1. Reconstruction, remodeling or construction of the following facilities, subject to the recording of a covenant or recorded declaration of restrictions precluding use of the property for other than the exempt purpose; provided, that if the property is used for a nonexempt purpose, then the park impact fees then in effect shall be paid:

a. Shelters or dwelling units for temporary placement which provide housing to persons on a temporary basis of not more than four weeks.

b. Construction or remodeling of transitional housing facilities or dwelling units that provide housing to persons on a temporary basis of not more than 24 months, in connection with job training, self-sufficiency training and human services counseling, the purpose of which is to help persons make the transition from homelessness to placement in permanent housing.

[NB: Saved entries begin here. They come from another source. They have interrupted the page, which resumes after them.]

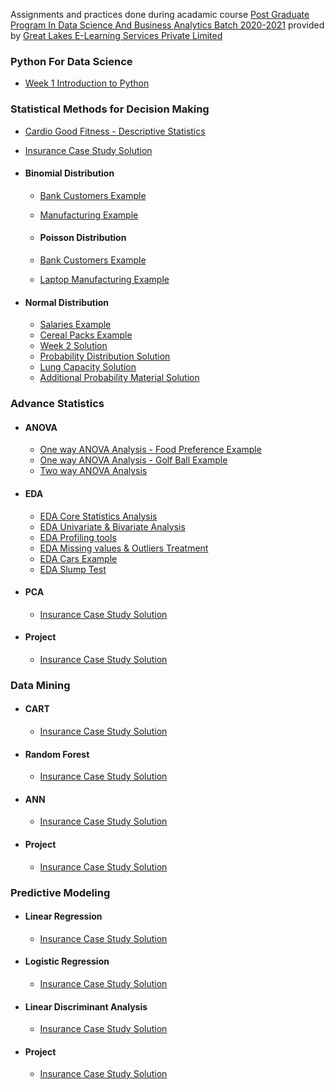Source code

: Assignments and practices done during acadamic course <a href="https://www.greatlearning.in/pg-program-dsba">Post Graduate Program In Data Science And Business Analytics Batch 2020-2021</a> provided by <a href="www.greatlearning.com">Great Lakes E-Learning Services Private Limited</a>

### Python For Data Science
-  [Week 1 Introduction to Python](https://nbviewer.jupyter.org/github/theshreyansh/greatlearning-pgp-dsba/blob/master/Module%2001%20Python%20For%20Data%20Science/Week_1_Python_For_Data_Science_Into_To_Python/Week_1_Intro_To_Python.ipynb)

### Statistical Methods for Decision Making
-  [Cardio Good Fitness - Descriptive Statistics](https://nbviewer.jupyter.org/github/theshreyansh/greatlearning-pgp-dsba/blob/master/M1%20Python%20For%20Data%20Science/Week_2_Python_For_Data_Science_NumPy_Pandas/Food_Nutrition_Solution.ipynb)
-  [Insurance Case Study Solution](https://nbviewer.jupyter.org/github/theshreyansh/greatlearning-pgp-dsba/blob/master/M2%20Statistical%20Methods%20for%20Decision%20Making/Week_1_SMDM_Descriptive_Statistics/Insurance%20Case%20Study_Solution.ipynb)
-  #### Binomial Distribution
	-  [Bank Customers Example](https://nbviewer.jupyter.org/github/theshreyansh/greatlearning-pgp-dsba/blob/master/M2%20Statistical%20Methods%20for%20Decision%20Making/Week_2_SMDM_Inferential_Statistics%23Probability_%26_Distributions/SM3%20-%20Binomial%20Distribution%20Example%20-%20Bank%20Customers%20(1).ipynb)
	-  [Manufacturing Example](https://nbviewer.jupyter.org/github/theshreyansh/greatlearning-pgp-dsba/blob/master/M2%20Statistical%20Methods%20for%20Decision%20Making/Week_2_SMDM_Inferential_Statistics%23Probability_%26_Distributions/SM3%20-%20Binomial%20Distribution%20Example%20-%20Manufacturing%20(1).ipynb)
	
	-  #### Poisson Distribution
	-  [Bank Customers Example](https://nbviewer.jupyter.org/github/theshreyansh/greatlearning-pgp-dsba/blob/master/M2%20Statistical%20Methods%20for%20Decision%20Making/Week_2_SMDM_Inferential_Statistics%23Probability_%26_Distributions/SM3%20-%20Poisson%20Distribution%20Example%20-%20Bank%20Customer%20Footfall%20Analysis%20(1).ipynb)
	-  [Laptop Manufacturing Example](https://nbviewer.jupyter.org/github/theshreyansh/greatlearning-pgp-dsba/blob/master/M2%20Statistical%20Methods%20for%20Decision%20Making/Week_2_SMDM_Inferential_Statistics%23Probability_%26_Distributions/SM3%20-%20Poisson%20Distribution%20Example%20-%20Laptop%20Defects%20Analysis%20(1).ipynb)
-  #### Normal Distribution

	-  [Salaries Example](https://nbviewer.jupyter.org/github/theshreyansh/greatlearning-pgp-dsba/blob/master/M2%20Statistical%20Methods%20for%20Decision%20Making/Week_2_SMDM_Inferential_Statistics%23Probability_%26_Distributions/SM3%20-%20Normal%20Distribution%20Example%20-%20Salaries%20(1).ipynb)
	-  [Cereal Packs Example](https://nbviewer.jupyter.org/github/theshreyansh/greatlearning-pgp-dsba/blob/master/M2%20Statistical%20Methods%20for%20Decision%20Making/Week_2_SMDM_Inferential_Statistics%23Probability_%26_Distributions/SM3%20-%20Normal%20Distribution%20Example%20-%20Cereal%20Packs-Copy1%20(1).ipynb)
    -  [Week 2 Solution](https://nbviewer.jupyter.org/github/theshreyansh/greatlearning-pgp-dsba/blob/master/M2%20Statistical%20Methods%20for%20Decision%20Making/Week_2_SMDM_Inferential_Statistics%23Probability_%26_Distributions/SMDM%20Week-2%20Solution%20.ipynb)
    -  [Probability Distribution Solution](https://nbviewer.jupyter.org/github/theshreyansh/greatlearning-pgp-dsba/blob/master/M2%20Statistical%20Methods%20for%20Decision%20Making/Week_2_SMDM_Inferential_Statistics%23Probability_%26_Distributions/Probability%20Distributions_Solutions.ipynb)
    -  [Lung Capacity Solution](https://nbviewer.jupyter.org/github/theshreyansh/greatlearning-pgp-dsba/blob/master/M2%20Statistical%20Methods%20for%20Decision%20Making/Week_2_SMDM_Inferential_Statistics%23Probability_%26_Distributions/Lung%20Capacity%20-%20Solutions.ipynb)
    -  [Additional Probability Material Solution](https://nbviewer.jupyter.org/github/theshreyansh/greatlearning-pgp-dsba/blob/master/M2%20Statistical%20Methods%20for%20Decision%20Making/Week_2_SMDM_Inferential_Statistics%23Probability_%26_Distributions/Additional%20Probability%20Material%20Solution%20Code.ipynb)

### Advance Statistics
-  #### ANOVA
	-  [One way ANOVA Analysis - Food Preference Example](https://nbviewer.jupyter.org/github/theshreyansh/greatlearning-pgp-dsba/blob/master/M3%20Advance%20Statistics/W1%20ANOVA/Anova_Paul%20(1).ipynb)
	-  [One way ANOVA Analysis - Golf Ball Example](https://nbviewer.jupyter.org/github/theshreyansh/greatlearning-pgp-dsba/blob/master/M3%20Advance%20Statistics/W1%20ANOVA/GolfBall_OneWayAnova_Solutions.ipynb)
	-  [Two way ANOVA Analysis](https://nbviewer.jupyter.org/github/theshreyansh/greatlearning-pgp-dsba/blob/master/M3%20Advance%20Statistics/W1%20ANOVA/Diet_Two_way_Anova_Solution_File.ipynb)
-  #### EDA
	-  [EDA Core Statistics Analysis](https://nbviewer.jupyter.org/github/theshreyansh/greatlearning-pgp-dsba/blob/master/M3%20Advance%20Statistics/W2%20EDA/EDA%20-Part1_Basic_Statistics_Exploration%20(1)%20(1).ipynb)
	-  [EDA Univariate & Bivariate Analysis](https://nbviewer.jupyter.org/github/theshreyansh/greatlearning-pgp-dsba/blob/master/M3%20Advance%20Statistics/W2%20EDA/EDA_Part2_Univariate_and_Multivariate_Analysis_Encoding_Normalization_Scaling.ipynb)
	-  [EDA Profiling tools](https://nbviewer.jupyter.org/github/theshreyansh/greatlearning-pgp-dsba/blob/master/M3%20Advance%20Statistics/W2%20EDA/EDA_Bivariate_Analysis_and_Pandas_Profiling%20(2)%20(1).ipynb)
	-  [EDA Missing values & Outliers Treatment](https://nbviewer.jupyter.org/github/theshreyansh/greatlearning-pgp-dsba/blob/master/M3%20Advance%20Statistics/W2%20EDA/EDA_Data_Preprocessing_Missing_Values_and_Outliers%20(1).ipynb)
	-  [EDA Cars Example](https://nbviewer.jupyter.org/github/theshreyansh/greatlearning-pgp-dsba/blob/master/M3%20Advance%20Statistics/W2%20EDA/EDA_Cars_solution.ipynb)
	-  [EDA Slump Test](https://nbviewer.jupyter.org/github/theshreyansh/greatlearning-pgp-dsba/blob/master/M3%20Advance%20Statistics/W2%20EDA/M3W2-Assignment-Slump-Test.ipynb)
-  #### PCA
	-  [Insurance Case Study Solution](https://nbviewer.jupyter.org/github/theshreyansh/greatlearning-pgp-dsba/blob/master/Module%2002%20Statistical%20Methods%20for%20Decision%20Making/Week_1_SMDM_Descriptive_Statistics/Insurance%20Case%20Study_Solution.ipynb)
-  #### Project
	-  [Insurance Case Study Solution](https://nbviewer.jupyter.org/github/theshreyansh/greatlearning-pgp-dsba/blob/master/Module%2002%20Statistical%20Methods%20for%20Decision%20Making/Week_1_SMDM_Descriptive_Statistics/Insurance%20Case%20Study_Solution.ipynb)

### Data Mining
-	#### CART
	-  [Insurance Case Study Solution](https://nbviewer.jupyter.org/github/theshreyansh/greatlearning-pgp-dsba/blob/master/Module%2002%20Statistical%20Methods%20for%20Decision%20Making/Week_1_SMDM_Descriptive_Statistics/Insurance%20Case%20Study_Solution.ipynb)
-  #### Random Forest
	-  [Insurance Case Study Solution](https://nbviewer.jupyter.org/github/theshreyansh/greatlearning-pgp-dsba/blob/master/Module%2002%20Statistical%20Methods%20for%20Decision%20Making/Week_1_SMDM_Descriptive_Statistics/Insurance%20Case%20Study_Solution.ipynb)
-  #### ANN
	-  [Insurance Case Study Solution](https://nbviewer.jupyter.org/github/theshreyansh/greatlearning-pgp-dsba/blob/master/Module%2002%20Statistical%20Methods%20for%20Decision%20Making/Week_1_SMDM_Descriptive_Statistics/Insurance%20Case%20Study_Solution.ipynb)
-  #### Project
	-  [Insurance Case Study Solution](https://nbviewer.jupyter.org/github/theshreyansh/greatlearning-pgp-dsba/blob/master/Module%2002%20Statistical%20Methods%20for%20Decision%20Making/Week_1_SMDM_Descriptive_Statistics/Insurance%20Case%20Study_Solution.ipynb)

### Predictive Modeling
-	#### Linear Regression
	-  [Insurance Case Study Solution](https://nbviewer.jupyter.org/github/theshreyansh/greatlearning-pgp-dsba/blob/master/Module%2002%20Statistical%20Methods%20for%20Decision%20Making/Week_1_SMDM_Descriptive_Statistics/Insurance%20Case%20Study_Solution.ipynb)
-  #### Logistic Regression
	-  [Insurance Case Study Solution](https://nbviewer.jupyter.org/github/theshreyansh/greatlearning-pgp-dsba/blob/master/Module%2002%20Statistical%20Methods%20for%20Decision%20Making/Week_1_SMDM_Descriptive_Statistics/Insurance%20Case%20Study_Solution.ipynb)
-  #### Linear Discriminant Analysis
	-  [Insurance Case Study Solution](https://nbviewer.jupyter.org/github/theshreyansh/greatlearning-pgp-dsba/blob/master/Module%2002%20Statistical%20Methods%20for%20Decision%20Making/Week_1_SMDM_Descriptive_Statistics/Insurance%20Case%20Study_Solution.ipynb)
-  #### Project
	-  [Insurance Case Study Solution](https://nbviewer.jupyter.org/github/theshreyansh/greatlearning-pgp-dsba/blob/master/Module%2002%20Statistical%20Methods%20for%20Decision%20Making/Week_1_SMDM_Descriptive_Statistics/Insurance%20Case%20Study_Solution.ipynb)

2. Rebuilding or replacement of a legally established dwelling unit(s) destroyed or damaged by fire, flood, explosion, act of God or other accident or catastrophe, or any other cause; provided, that the building permit is issued within a period of one calendar year after destruction for a new building or structure of the same size and use.

3. Alteration or Expansion.

a. Of an existing building where no additional residential units are created and where the use is not changed; and/or

b. The construction of accessory buildings or structures.

4. Mobile home where:

a. The installation of a replacement mobile home on a lot or other such site when a park impact fee for such mobile home site has previously been paid pursuant to this chapter or where a mobile home legally existed on such site on or prior to the effective date of the ordinance codified in this chapter.

b. The construction of any nonresidential building or structure or the installation of a nonresidential mobile home.

Any claim or exemption must be made no later than the time of application for a building permit or permit for mobile home installation. Any claim not so made shall be deemed waived.

5. Condominium projects in which existing dwelling units are converted into condominium ownership where no new dwelling units are created.

6. Previous mitigation where the development activity is exempt from the payment of an impact fee pursuant to RCW 82.02.100, due to mitigation of the same system improvement under the State Environmental Policy Act (SEPA) and such improvement is included within the capital facilities plan (CFP).

7. The creation of an accessory dwelling unit within an existing single-family structure or detached accessory building that was designed and built for human habitation under valid city building permits; provided, that: (a) the area being converted to an ADU was constructed as of May 21, 2018, and (b) the scope of work does not include conversion of a garage, nor a concurrent or subsequent floor area addition to the primary residence or accessory building. In such cases, the impact fee for the ADU shall be assessed with the aforementioned scope of work.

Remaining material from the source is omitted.